Ex-Romania PM, ministers, European Parliament lawmaker stripped of honors over corruption convictions

Inquam Photos / Octav Ganea

They were Romania’s elite. But now twelve former senior officials with corruption convictions including a former prime minister and a European Parliament lawmaker have lost prestigious national honors.

President Klaus Iohannis signed a decree on Wednesday stripping the former dignitaries of the „Star of Romania” awards following public outrage after former Prime Minister Adrian Nastase, who served two prison sentences for corruption, was invited to National Day reception.

Nastase and Adrian Severin, a former foreign minister and later a European Parliament lawmaker are the most prominent figures to lose their honors.

Severin was sentenced to four years in prison in 2016 for bribe taking and influence peddling. Nastase was handed a two-year prison sentence in 2012 for misuse of a publicly funded conference to raise cash for his unsuccessful campaign in 2004. He was the first former Romanian prime minister to go to jail.
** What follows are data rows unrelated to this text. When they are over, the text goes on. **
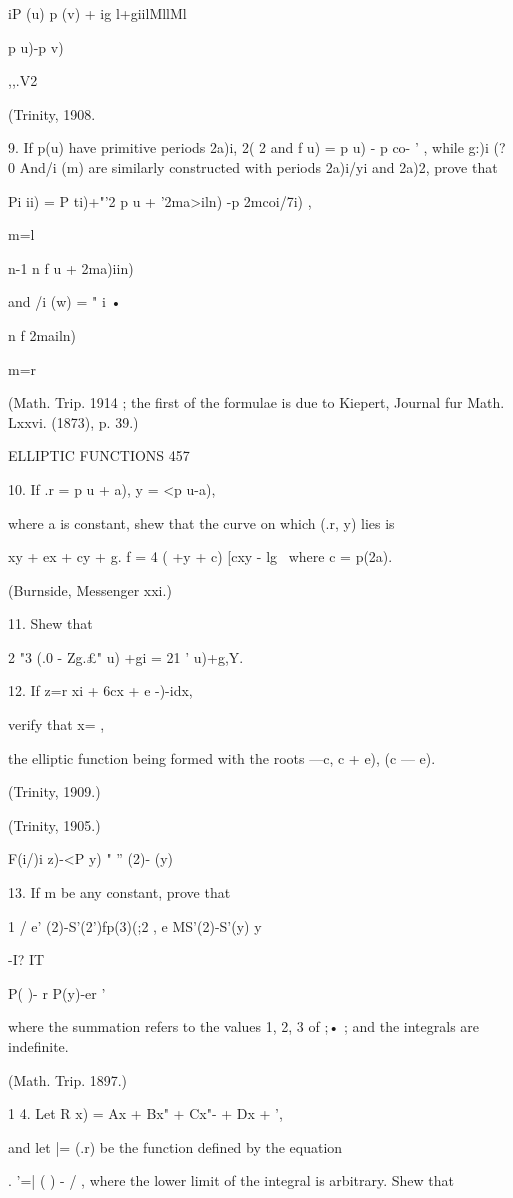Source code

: {iP (u) p (v) + ig l+giilMllMl

 p u)-p v)

,,.V2

(Trinity, 1908.

9. If p(u) have primitive periods 2a)i, 2( 2 and f u) = p u) - p co- '
, while g:)i (?0 And/i (m) are similarly constructed with periods
2a)i/yi and 2a)2, prove that

Pi ii) = P ti)+"'2 p u + '2ma>iln) -p 2mcoi/7i) ,

m=l

n-1 n f u + 2ma)iin)

 and /i (w) = " i •

n f 2mailn)

m=r

(Math. Trip. 1914 ; the first of the formulae is due to Kiepert,
Journal fur Math. Lxxvi. (1873), p. 39.)

ELLIPTIC FUNCTIONS 457

10. If .r = p u + a), y = <p u-a),

where a is constant, shew that the curve on which (.r, y) lies is

 xy + ex + cy + g. f = 4 ( +y + c) [cxy - lg \ where c = p(2a).

(Burnside, Messenger xxi.)

11. Shew that

2 "3 (.0 - Zg.£" u) +gi = 21 ' u)+g,Y.

12. If z=r xi + 6cx + e -)-idx,

verify that x= ,

the elliptic function being formed with the roots —c, c + e), (c — e).

(Trinity, 1909.)

(Trinity, 1905.)

F(i/)i z)-<P y) " '' (2)- (y)

13. If m be any constant, prove that

1 / e' (2)-S'(2')fp(3)(;2 , e MS'(2)-S'(y) y

-I? IT

 P( )- r P(y)-er '

where the summation refers to the values 1, 2, 3 of ;• ; and the
integrals are indefinite.

(Math. Trip. 1897.)

1 4. Let R x) = Ax + Bx" + Cx"- + Dx + ',

and let |= (.r) be the function defined by the equation

. '=| ( ) - / , where the lower limit of the integral is arbitrary.
Shew that

}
He received a second sentence of four years for bribery in 2014.

Former Transport Minister Miron Mitrea and Dan Voiculescu, a media mogul who was also deputy prime minister will also lose their honors because they received prison sentences for corruption-related offenses.

Nastase who was prime minister from 2000 to 2004 hit back, calling the gesture “small-minded.”

“I thought after all the conflict of recent years, there would be an attempt at reconciliation, but I was wrong and his small-minded gesture forebodes nothing good,” he said.

Nastase received the award in 2002 for his efforts to help Romania join NATO and the European Union modernizing the economy and economic growth.

The issue of awards given to senior officials who later fell into disgrace came under the spotlight after Nastase’s appearance at a National Day reception last month at the Cotroceni Palace.

“I can tell you I have decided to remove all the decorations of those with criminal convictions,” Iohannis said Tuesday following the furor.

The move brought praise and criticism.

Nastase, 69, received the invitation to the reception because he had been decorated with the Order of the Star of Romania, with the rank of Grand Cross.

Under Romanian law, people who have been decorated by the president are automatically invited to the National Day reception.

Romanian law also allows for decorations to be removed if someone is subsequently sentenced to prison, as in Nastase’s and other cases.

Nastase was prime minister from 2000 to 2004 and lost the presidential race that year to Traian Basescu, who served two terms in office.

Commentator Bogdan Chirieac said, however that Nastase didn’t need an award. “He will be decorated in the history books.”